> **Your assignment**:
Retype all the entries word for word, but omit the pictures.

> **Available data**:

..........

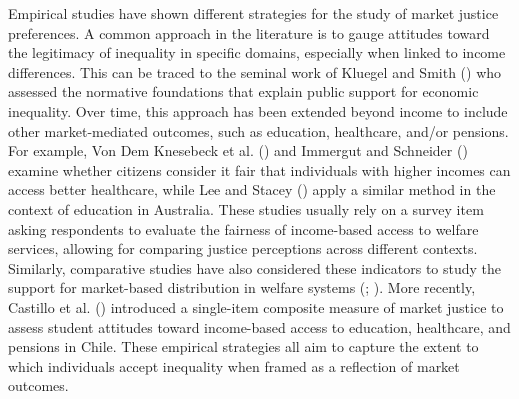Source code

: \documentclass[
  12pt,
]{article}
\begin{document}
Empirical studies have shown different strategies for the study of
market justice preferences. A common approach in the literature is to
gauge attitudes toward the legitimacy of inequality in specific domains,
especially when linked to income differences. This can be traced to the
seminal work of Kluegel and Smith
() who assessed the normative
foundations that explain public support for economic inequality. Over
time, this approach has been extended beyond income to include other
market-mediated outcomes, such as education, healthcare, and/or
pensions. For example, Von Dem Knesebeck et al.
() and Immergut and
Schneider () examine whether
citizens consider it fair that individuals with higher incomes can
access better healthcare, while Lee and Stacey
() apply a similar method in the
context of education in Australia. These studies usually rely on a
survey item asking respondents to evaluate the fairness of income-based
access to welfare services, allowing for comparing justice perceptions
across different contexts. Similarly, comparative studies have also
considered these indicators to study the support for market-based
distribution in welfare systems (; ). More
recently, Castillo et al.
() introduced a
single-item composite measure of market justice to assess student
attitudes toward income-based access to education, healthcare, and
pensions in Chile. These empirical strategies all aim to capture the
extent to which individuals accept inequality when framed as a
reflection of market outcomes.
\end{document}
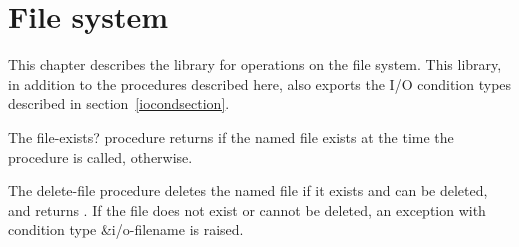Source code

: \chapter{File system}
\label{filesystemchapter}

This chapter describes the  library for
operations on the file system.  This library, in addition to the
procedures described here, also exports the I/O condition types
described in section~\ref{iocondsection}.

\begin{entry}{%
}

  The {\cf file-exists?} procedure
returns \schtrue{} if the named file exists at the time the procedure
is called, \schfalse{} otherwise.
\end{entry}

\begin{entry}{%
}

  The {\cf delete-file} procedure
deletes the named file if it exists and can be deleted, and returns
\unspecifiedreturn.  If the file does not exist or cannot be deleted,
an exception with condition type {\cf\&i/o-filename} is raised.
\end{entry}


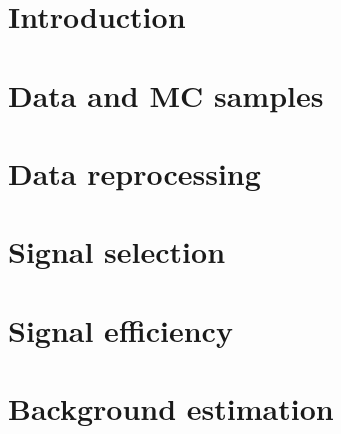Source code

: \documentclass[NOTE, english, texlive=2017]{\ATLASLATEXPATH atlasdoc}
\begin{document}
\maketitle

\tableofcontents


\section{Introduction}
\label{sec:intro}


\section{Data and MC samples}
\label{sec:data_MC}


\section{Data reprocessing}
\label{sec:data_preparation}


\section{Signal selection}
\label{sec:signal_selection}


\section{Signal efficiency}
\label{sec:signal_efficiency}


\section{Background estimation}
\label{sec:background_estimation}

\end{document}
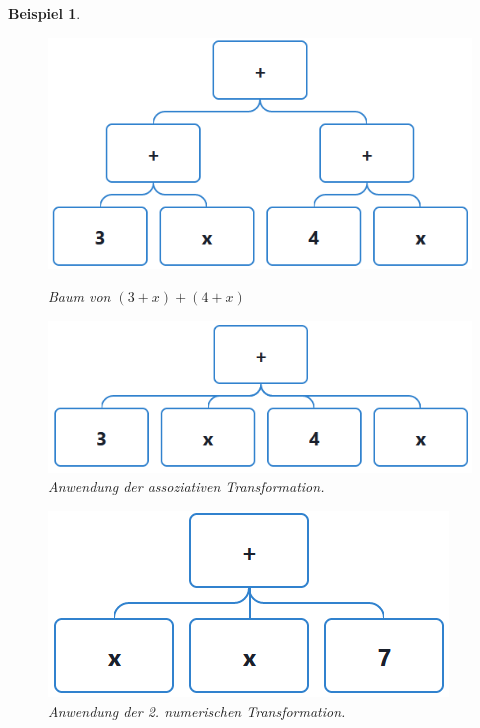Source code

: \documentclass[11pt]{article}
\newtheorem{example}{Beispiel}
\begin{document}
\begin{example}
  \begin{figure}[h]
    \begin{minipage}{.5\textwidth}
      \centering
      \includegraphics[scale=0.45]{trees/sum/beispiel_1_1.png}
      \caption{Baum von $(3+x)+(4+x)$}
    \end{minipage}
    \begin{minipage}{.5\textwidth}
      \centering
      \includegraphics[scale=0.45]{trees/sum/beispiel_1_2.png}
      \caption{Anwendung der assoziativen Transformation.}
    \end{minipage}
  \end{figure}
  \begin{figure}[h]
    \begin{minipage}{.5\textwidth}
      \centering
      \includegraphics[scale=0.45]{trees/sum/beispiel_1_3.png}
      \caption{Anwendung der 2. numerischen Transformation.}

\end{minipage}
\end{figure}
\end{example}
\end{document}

..........

> **Result of this exercise**:
Source code

: \documentclass[
  12pt,
]{article}
\begin{document}
Empirical studies have shown different strategies for the study of
market justice preferences. A common approach in the literature is to
gauge attitudes toward the legitimacy of inequality in specific domains,
especially when linked to income differences. This can be traced to the
seminal work of Kluegel and Smith
() who assessed the normative
foundations that explain public support for economic inequality. Over
time, this approach has been extended beyond income to include other
market-mediated outcomes, such as education, healthcare, and/or
pensions. For example, Von Dem Knesebeck et al.
() and Immergut and
Schneider () examine whether
citizens consider it fair that individuals with higher incomes can
access better healthcare, while Lee and Stacey
() apply a similar method in the
context of education in Australia. These studies usually rely on a
survey item asking respondents to evaluate the fairness of income-based
access to welfare services, allowing for comparing justice perceptions
across different contexts. Similarly, comparative studies have also
considered these indicators to study the support for market-based
distribution in welfare systems (; ). More
recently, Castillo et al.
() introduced a
single-item composite measure of market justice to assess student
attitudes toward income-based access to education, healthcare, and
pensions in Chile. These empirical strategies all aim to capture the
extent to which individuals accept inequality when framed as a
reflection of market outcomes.
\end{document}
Source code

: \chapter{File system}
\label{filesystemchapter}

This chapter describes the  library for
operations on the file system.  This library, in addition to the
procedures described here, also exports the I/O condition types
described in section~\ref{iocondsection}.

\begin{entry}{%
}

  The {\cf file-exists?} procedure
returns \schtrue{} if the named file exists at the time the procedure
is called, \schfalse{} otherwise.
\end{entry}

\begin{entry}{%
}

  The {\cf delete-file} procedure
deletes the named file if it exists and can be deleted, and returns
\unspecifiedreturn.  If the file does not exist or cannot be deleted,
an exception with condition type {\cf\&i/o-filename} is raised.
\end{entry}


Source code

: \documentclass[NOTE, english, texlive=2017]{\ATLASLATEXPATH atlasdoc}
\begin{document}
\maketitle

\tableofcontents


\section{Introduction}
\label{sec:intro}


\section{Data and MC samples}
\label{sec:data_MC}


\section{Data reprocessing}
\label{sec:data_preparation}


\section{Signal selection}
\label{sec:signal_selection}


\section{Signal efficiency}
\label{sec:signal_efficiency}


\section{Background estimation}
\label{sec:background_estimation}

\end{document}
Source code

: \documentclass[11pt]{article}
\newtheorem{example}{Beispiel}
\begin{document}
\begin{example}
  \begin{figure}[h]
    \begin{minipage}{.5\textwidth}
      \centering
      \includegraphics[scale=0.45]{trees/sum/beispiel_1_1.png}
      \caption{Baum von $(3+x)+(4+x)$}
    \end{minipage}
    \begin{minipage}{.5\textwidth}
      \centering
      \includegraphics[scale=0.45]{trees/sum/beispiel_1_2.png}
      \caption{Anwendung der assoziativen Transformation.}
    \end{minipage}
  \end{figure}
  \begin{figure}[h]
    \begin{minipage}{.5\textwidth}
      \centering
      \includegraphics[scale=0.45]{trees/sum/beispiel_1_3.png}
      \caption{Anwendung der 2. numerischen Transformation.}

\end{minipage}
\end{figure}
\end{example}
\end{document}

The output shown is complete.